Even if you don’t belong to a community of organized worshippers, your individual beliefs and convictions can prove to be a powerful weapon in combatting the negative changes you are now going through. Simple prayer or daily meditation can calm negative feelings and thoughts about the visible changes your body is suffering through. Our society puts such stress and emphasis on youth and health. I see too many ads in magazines and on tv with women of a certain age hawking creams and vitamins to help them stay young and desirable. The implicit message in these ads is that only young and beautiful people are worthwhile. And, unfortunately for us, but very fortunately for these companies, we all buy into it.

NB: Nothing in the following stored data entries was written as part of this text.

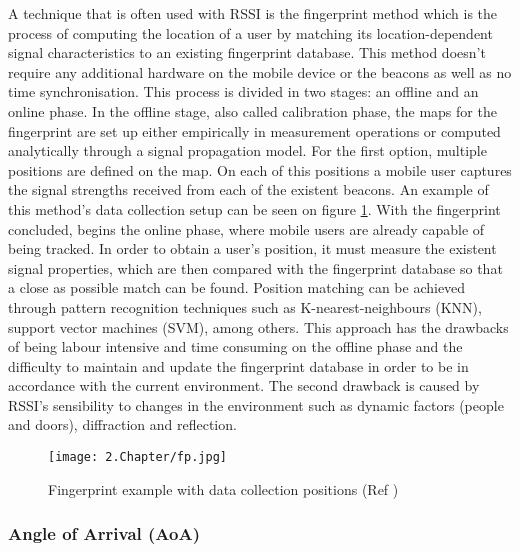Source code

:  
A technique that is often used with \ac{RSSI} is the fingerprint method which is the process of computing the location of a user by matching its location-dependent signal characteristics to an existing fingerprint database. This method doesn't require any additional hardware on the mobile device or the beacons as well as no time synchronisation. This process is divided in two stages: an offline and an online phase. In the offline stage, also called calibration phase, the maps for the fingerprint are set up either empirically in measurement operations or computed analytically through a signal propagation model. For the first option, multiple positions are defined on the map. On each of this positions a mobile user captures the signal strengths received from each of the existent beacons. An example of this method's data collection setup can be seen on figure \ref{fig:fp}. With the fingerprint concluded, begins the online phase, where mobile users are already capable of being tracked. In order to obtain a user's position, it must measure the existent signal properties, which are then compared with the fingerprint database so that a close as possible match can be found. Position matching can be achieved through pattern recognition techniques such as K-nearest-neighbours (KNN), support vector machines (SVM), among others. 
This approach has the drawbacks of being labour intensive and time consuming on the offline phase and the difficulty to maintain and update the fingerprint database in order to be in accordance with the current environment. The second drawback is caused by \ac{RSSI}'s sensibility to changes in the environment such as dynamic factors (people and doors), diffraction and reflection.  
 
\begin{figure}[H] 
\centering 
\texttt{[image: 2.Chapter/fp.jpg]} 
\caption[Fingerprint example with data collection positions (Ref \cite{fingerprint}) ]{ Fingerprint example with data collection positions (Ref \cite{fingerprint}) } 
\label{fig:fp} 
\end{figure} 
 
 
\subsubsection{Angle of Arrival (AoA) } 
\label{subsubsec:aoa} 
 
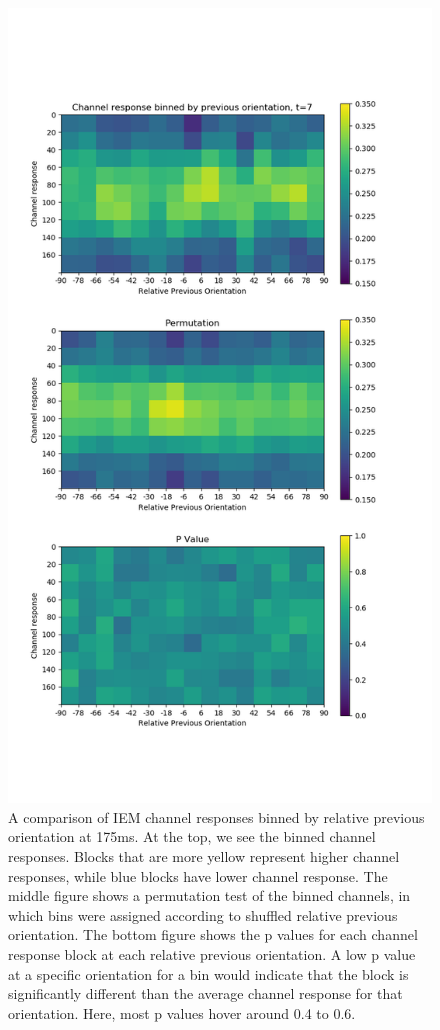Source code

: \documentclass[../main.tex]{subfiles}
\begin{document}
\begin{figure}[h]
    \centering
    \includegraphics[scale=0.45]{figures/results/sd_all_t7.png}
    \caption{A comparison of IEM channel responses binned by relative previous orientation at 175ms. At the top, we see the binned channel responses. Blocks that are more yellow represent higher channel responses, while blue blocks have lower channel response. The middle figure shows a permutation test of the binned channels, in which bins were assigned according to shuffled relative previous orientation. The bottom figure shows the p values for each channel response block at each relative previous orientation. A low p value at a specific orientation for a bin would indicate that the block is significantly different than the average channel response for that orientation. Here, most p values hover around 0.4 to 0.6. }
    \label{sd_all_t7}
\end{figure}
\end{document}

If we ignore those voices and erroneous opinions, and concentrate on the kind of person we want and choose to be, well then, isn’t that faith in oneself?  Isn’t that believing in who you are, in what your value is to society and to the world? Isn’t that, simply put, your spiritual self?

You don’t need to run off to a convent or take a monastic vacation to Tibet in order to learn to use your spiritual self. You can navigate through the day-to-day trials of this time in your life by taking time out and just being; just breathing slowly in and out a few times; just sitting on your porch/deck/stoop with a cup of warm brew and reveling in the silence and calm around you. I am a huge believer in being quiet and camping out in your own mind at times. Just being.


To me, my faith is an extension of me, of my mindset, and of my soul. Even when I am not in church, I pray; I meditate; I commune with the silence around me. And because I calm my mind and remember who I am and whose I am – a child of God – I am able to embrace my spiritual side and allow it to guide me through rough waters and hot flashes.